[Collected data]
- Opening Delimiter -
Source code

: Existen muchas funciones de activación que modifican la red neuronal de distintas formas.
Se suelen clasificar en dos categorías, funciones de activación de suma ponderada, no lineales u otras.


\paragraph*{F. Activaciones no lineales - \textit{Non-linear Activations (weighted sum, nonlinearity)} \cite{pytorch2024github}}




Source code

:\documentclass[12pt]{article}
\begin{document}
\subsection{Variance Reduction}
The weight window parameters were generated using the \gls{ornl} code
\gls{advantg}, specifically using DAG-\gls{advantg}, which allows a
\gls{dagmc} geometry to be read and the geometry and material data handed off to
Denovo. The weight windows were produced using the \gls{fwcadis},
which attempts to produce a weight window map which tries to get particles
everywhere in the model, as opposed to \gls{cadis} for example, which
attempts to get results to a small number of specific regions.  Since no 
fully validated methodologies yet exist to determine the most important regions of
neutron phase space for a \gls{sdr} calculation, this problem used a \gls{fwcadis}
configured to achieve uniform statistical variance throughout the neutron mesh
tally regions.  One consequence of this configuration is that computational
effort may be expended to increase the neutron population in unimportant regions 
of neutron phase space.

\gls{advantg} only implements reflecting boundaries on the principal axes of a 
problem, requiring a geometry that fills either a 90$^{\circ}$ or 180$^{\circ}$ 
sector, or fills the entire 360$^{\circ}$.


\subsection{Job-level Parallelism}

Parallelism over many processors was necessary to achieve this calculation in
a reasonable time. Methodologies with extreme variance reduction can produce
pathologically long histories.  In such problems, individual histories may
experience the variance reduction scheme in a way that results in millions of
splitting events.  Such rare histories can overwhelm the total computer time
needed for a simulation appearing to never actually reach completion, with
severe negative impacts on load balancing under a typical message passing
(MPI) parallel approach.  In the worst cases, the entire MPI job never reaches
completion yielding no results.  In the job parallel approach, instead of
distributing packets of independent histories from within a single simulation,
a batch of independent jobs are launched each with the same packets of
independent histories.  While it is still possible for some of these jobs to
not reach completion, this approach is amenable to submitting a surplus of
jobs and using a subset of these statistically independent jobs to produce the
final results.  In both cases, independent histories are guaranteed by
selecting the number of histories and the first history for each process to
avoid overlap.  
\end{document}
- Closing Delimiter -
* [Task directions]:
The answer is the full set of records above, repeated exactly.

* [Response to this task]:
Source code

: Existen muchas funciones de activación que modifican la red neuronal de distintas formas.
Se suelen clasificar en dos categorías, funciones de activación de suma ponderada, no lineales u otras.


\paragraph*{F. Activaciones no lineales - \textit{Non-linear Activations (weighted sum, nonlinearity)} \cite{pytorch2024github}}




Source code

:\documentclass[12pt]{article}
\begin{document}
\subsection{Variance Reduction}
The weight window parameters were generated using the \gls{ornl} code
\gls{advantg}, specifically using DAG-\gls{advantg}, which allows a
\gls{dagmc} geometry to be read and the geometry and material data handed off to
Denovo. The weight windows were produced using the \gls{fwcadis},
which attempts to produce a weight window map which tries to get particles
everywhere in the model, as opposed to \gls{cadis} for example, which
attempts to get results to a small number of specific regions.  Since no 
fully validated methodologies yet exist to determine the most important regions of
neutron phase space for a \gls{sdr} calculation, this problem used a \gls{fwcadis}
configured to achieve uniform statistical variance throughout the neutron mesh
tally regions.  One consequence of this configuration is that computational
effort may be expended to increase the neutron population in unimportant regions 
of neutron phase space.

\gls{advantg} only implements reflecting boundaries on the principal axes of a 
problem, requiring a geometry that fills either a 90$^{\circ}$ or 180$^{\circ}$ 
sector, or fills the entire 360$^{\circ}$.


\subsection{Job-level Parallelism}

Parallelism over many processors was necessary to achieve this calculation in
a reasonable time. Methodologies with extreme variance reduction can produce
pathologically long histories.  In such problems, individual histories may
experience the variance reduction scheme in a way that results in millions of
splitting events.  Such rare histories can overwhelm the total computer time
needed for a simulation appearing to never actually reach completion, with
severe negative impacts on load balancing under a typical message passing
(MPI) parallel approach.  In the worst cases, the entire MPI job never reaches
completion yielding no results.  In the job parallel approach, instead of
distributing packets of independent histories from within a single simulation,
a batch of independent jobs are launched each with the same packets of
independent histories.  While it is still possible for some of these jobs to
not reach completion, this approach is amenable to submitting a surplus of
jobs and using a subset of these statistically independent jobs to produce the
final results.  In both cases, independent histories are guaranteed by
selecting the number of histories and the first history for each process to
avoid overlap.  
\end{document}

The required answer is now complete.